Unless you buy a herdsire right off, be prepared to be without your females and crias for several months a year. The females breed back about 17 days postpartum and the crias go with them to the farm to be bred. They don't always get pregnant right away and it can take awhile!

Alpacas will ride just fine in a mini-van but use the side door; it is easier to get them in. Use two people, one to lead them up to the door, the other to push their butt. They should jump in with their front feet but it may take some coaxing.

Half the appeal of raising alpacas has to be having the crias around. There is nothing like having a baby around to make you feel blessed and delighted. There are some of us who would have kept having children, just for the infant stage--crias are a great substitute.

Naming the animals can be very difficult but fun. Your friends can help.

Getting decent pictures of these animals is Very difficult. Use lots of patience.

There is much to learn from the Alpaca Registry. You can look up any animal, see what the names and registration numbers of all the animals from that male or female, the colors, sexes and complete pedigree.

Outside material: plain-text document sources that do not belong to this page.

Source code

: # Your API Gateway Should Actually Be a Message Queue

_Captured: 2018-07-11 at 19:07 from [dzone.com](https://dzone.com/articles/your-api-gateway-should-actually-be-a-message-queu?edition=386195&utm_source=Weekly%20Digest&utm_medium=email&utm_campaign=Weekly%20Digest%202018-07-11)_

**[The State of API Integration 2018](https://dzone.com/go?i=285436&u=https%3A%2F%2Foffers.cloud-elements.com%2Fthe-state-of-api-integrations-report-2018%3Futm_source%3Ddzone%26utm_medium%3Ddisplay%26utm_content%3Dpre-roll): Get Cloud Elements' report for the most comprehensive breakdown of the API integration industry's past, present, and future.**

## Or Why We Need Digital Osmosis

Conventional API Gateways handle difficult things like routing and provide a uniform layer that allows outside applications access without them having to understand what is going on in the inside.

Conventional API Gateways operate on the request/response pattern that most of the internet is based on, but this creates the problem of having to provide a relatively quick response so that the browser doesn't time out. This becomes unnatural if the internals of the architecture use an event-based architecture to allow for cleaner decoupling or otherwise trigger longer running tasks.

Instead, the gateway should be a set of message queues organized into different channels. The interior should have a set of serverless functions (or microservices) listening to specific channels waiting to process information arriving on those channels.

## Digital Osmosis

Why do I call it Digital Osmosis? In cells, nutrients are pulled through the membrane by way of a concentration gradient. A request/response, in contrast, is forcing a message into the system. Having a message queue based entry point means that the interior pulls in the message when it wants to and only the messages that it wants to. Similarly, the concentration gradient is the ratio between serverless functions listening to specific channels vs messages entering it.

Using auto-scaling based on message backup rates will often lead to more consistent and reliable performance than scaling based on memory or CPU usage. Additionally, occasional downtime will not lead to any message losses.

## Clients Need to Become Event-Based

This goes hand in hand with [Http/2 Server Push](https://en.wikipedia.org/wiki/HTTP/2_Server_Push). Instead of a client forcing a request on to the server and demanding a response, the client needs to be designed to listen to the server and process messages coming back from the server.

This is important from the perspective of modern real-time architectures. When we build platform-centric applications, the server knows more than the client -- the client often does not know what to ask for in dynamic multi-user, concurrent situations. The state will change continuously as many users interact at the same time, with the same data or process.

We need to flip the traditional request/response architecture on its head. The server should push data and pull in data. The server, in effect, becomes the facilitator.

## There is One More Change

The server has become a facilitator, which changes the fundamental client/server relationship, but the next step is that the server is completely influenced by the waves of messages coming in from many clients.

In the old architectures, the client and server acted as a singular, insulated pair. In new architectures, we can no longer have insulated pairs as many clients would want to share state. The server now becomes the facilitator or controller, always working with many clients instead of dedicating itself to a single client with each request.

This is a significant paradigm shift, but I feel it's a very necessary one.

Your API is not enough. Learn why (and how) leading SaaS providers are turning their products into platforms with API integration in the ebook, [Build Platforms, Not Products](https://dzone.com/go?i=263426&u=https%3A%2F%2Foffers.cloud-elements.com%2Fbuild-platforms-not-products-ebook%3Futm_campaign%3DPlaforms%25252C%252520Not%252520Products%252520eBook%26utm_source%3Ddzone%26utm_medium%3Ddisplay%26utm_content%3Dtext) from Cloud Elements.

You can also research what names are available. Its fun.

Even before you purchase your animals or get them home, there are several things you can do to stay involved. Visit alpaca shows; better yet, volunteer to help out. There is lots to learn in that environment. Go to fiber festivals. Learn to spin. Offer to help on shearing day. Go to seminars. Visit farms on Open Farm Day. Watch the auctions and see which animals sell and for how much. Join AOBA or regional affiliate. It gets you on the mailing list and you'll be swamped with information.

Read "Blue Ribbon Winner" with a skeptical eye. Many shows have only a few alpacas in each class. Ask how many were in the class or visit the website of the show and view the show results for yourself.

Buy second cutting hay when you can. It is a little more expensive but since they prefer it, there is virtually no waste.

If you want to insure a newborn cria, you must test the IgG. This is a routine blood test to see if the cria has received enough antibodies from the mother. If the IgG is low, the insurance company will not insure the baby. Also, if the IgG is low, some people recommend a transfusion of camelid blood to boost the immune system. Though this is a routine procedure, there are risks. If you purchased a bred female with a "live birth guaranty" talk to your breeder as soon as there is a problem. In order to take advantage of the guaranty, you may be required to administer the transfusion.